Only the lines of the data below from the one with "a &= -1.66270 - 0.74796 I \\" through the one with "and its idioms." are wanted. Repeat them exactly.

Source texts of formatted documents
-- -- --
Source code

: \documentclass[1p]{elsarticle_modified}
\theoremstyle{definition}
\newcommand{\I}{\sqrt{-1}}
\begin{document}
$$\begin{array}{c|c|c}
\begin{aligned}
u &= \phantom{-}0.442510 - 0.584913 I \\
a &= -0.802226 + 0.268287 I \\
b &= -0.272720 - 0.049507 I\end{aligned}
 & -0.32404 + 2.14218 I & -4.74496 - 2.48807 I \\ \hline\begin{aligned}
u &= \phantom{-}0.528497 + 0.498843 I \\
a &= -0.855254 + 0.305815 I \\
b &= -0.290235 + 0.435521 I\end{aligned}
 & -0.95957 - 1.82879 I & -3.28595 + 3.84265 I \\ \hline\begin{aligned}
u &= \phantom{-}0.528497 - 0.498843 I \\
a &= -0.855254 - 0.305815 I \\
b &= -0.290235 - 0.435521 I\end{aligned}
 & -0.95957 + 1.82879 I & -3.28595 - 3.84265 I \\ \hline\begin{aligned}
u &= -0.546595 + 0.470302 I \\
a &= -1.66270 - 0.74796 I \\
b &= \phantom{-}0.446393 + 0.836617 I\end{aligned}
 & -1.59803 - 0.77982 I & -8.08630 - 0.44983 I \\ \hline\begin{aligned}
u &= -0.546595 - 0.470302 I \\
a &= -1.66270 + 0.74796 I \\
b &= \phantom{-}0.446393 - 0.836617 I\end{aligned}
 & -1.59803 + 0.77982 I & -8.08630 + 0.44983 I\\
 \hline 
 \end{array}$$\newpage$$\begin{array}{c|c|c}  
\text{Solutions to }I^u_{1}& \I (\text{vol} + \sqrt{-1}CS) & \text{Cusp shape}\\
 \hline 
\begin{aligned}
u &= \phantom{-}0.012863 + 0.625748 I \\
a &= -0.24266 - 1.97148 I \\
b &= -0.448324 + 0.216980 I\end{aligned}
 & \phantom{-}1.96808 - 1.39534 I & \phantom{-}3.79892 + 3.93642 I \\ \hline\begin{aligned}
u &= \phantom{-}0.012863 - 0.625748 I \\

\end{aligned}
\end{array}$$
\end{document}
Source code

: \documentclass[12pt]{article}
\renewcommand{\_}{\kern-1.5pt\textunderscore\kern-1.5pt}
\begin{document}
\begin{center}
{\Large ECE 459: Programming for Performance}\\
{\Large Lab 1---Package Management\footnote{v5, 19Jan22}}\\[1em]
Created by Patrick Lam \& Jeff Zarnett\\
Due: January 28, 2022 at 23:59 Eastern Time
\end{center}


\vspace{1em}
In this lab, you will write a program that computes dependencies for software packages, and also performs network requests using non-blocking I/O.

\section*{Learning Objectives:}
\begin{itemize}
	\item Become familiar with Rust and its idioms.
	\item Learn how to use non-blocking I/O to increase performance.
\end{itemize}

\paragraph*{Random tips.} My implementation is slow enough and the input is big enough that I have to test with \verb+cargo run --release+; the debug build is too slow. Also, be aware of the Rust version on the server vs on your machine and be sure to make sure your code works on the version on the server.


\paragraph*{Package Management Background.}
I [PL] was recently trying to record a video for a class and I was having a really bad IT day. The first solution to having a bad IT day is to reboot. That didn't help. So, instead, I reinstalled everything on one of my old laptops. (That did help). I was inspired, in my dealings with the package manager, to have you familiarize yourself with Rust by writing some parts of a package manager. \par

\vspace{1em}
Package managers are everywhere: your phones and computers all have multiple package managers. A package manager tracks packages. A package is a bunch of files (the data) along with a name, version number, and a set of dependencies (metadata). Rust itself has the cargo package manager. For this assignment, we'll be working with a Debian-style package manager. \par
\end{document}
-- -- --
**Task response:**
a &= -1.66270 - 0.74796 I \\
b &= \phantom{-}0.446393 + 0.836617 I\end{aligned}
 & -1.59803 - 0.77982 I & -8.08630 - 0.44983 I \\ \hline\begin{aligned}
u &= -0.546595 - 0.470302 I \\
a &= -1.66270 + 0.74796 I \\
b &= \phantom{-}0.446393 - 0.836617 I\end{aligned}
 & -1.59803 + 0.77982 I & -8.08630 + 0.44983 I\\
 \hline 
 \end{array}$$\newpage$$\begin{array}{c|c|c}  
\text{Solutions to }I^u_{1}& \I (\text{vol} + \sqrt{-1}CS) & \text{Cusp shape}\\
 \hline 
\begin{aligned}
u &= \phantom{-}0.012863 + 0.625748 I \\
a &= -0.24266 - 1.97148 I \\
b &= -0.448324 + 0.216980 I\end{aligned}
 & \phantom{-}1.96808 - 1.39534 I & \phantom{-}3.79892 + 3.93642 I \\ \hline\begin{aligned}
u &= \phantom{-}0.012863 - 0.625748 I \\

\end{aligned}
\end{array}$$
\end{document}
Source code

: \documentclass[12pt]{article}
\renewcommand{\_}{\kern-1.5pt\textunderscore\kern-1.5pt}
\begin{document}
\begin{center}
{\Large ECE 459: Programming for Performance}\\
{\Large Lab 1---Package Management\footnote{v5, 19Jan22}}\\[1em]
Created by Patrick Lam \& Jeff Zarnett\\
Due: January 28, 2022 at 23:59 Eastern Time
\end{center}


\vspace{1em}
In this lab, you will write a program that computes dependencies for software packages, and also performs network requests using non-blocking I/O.

\section*{Learning Objectives:}
\begin{itemize}
	\item Become familiar with Rust and its idioms.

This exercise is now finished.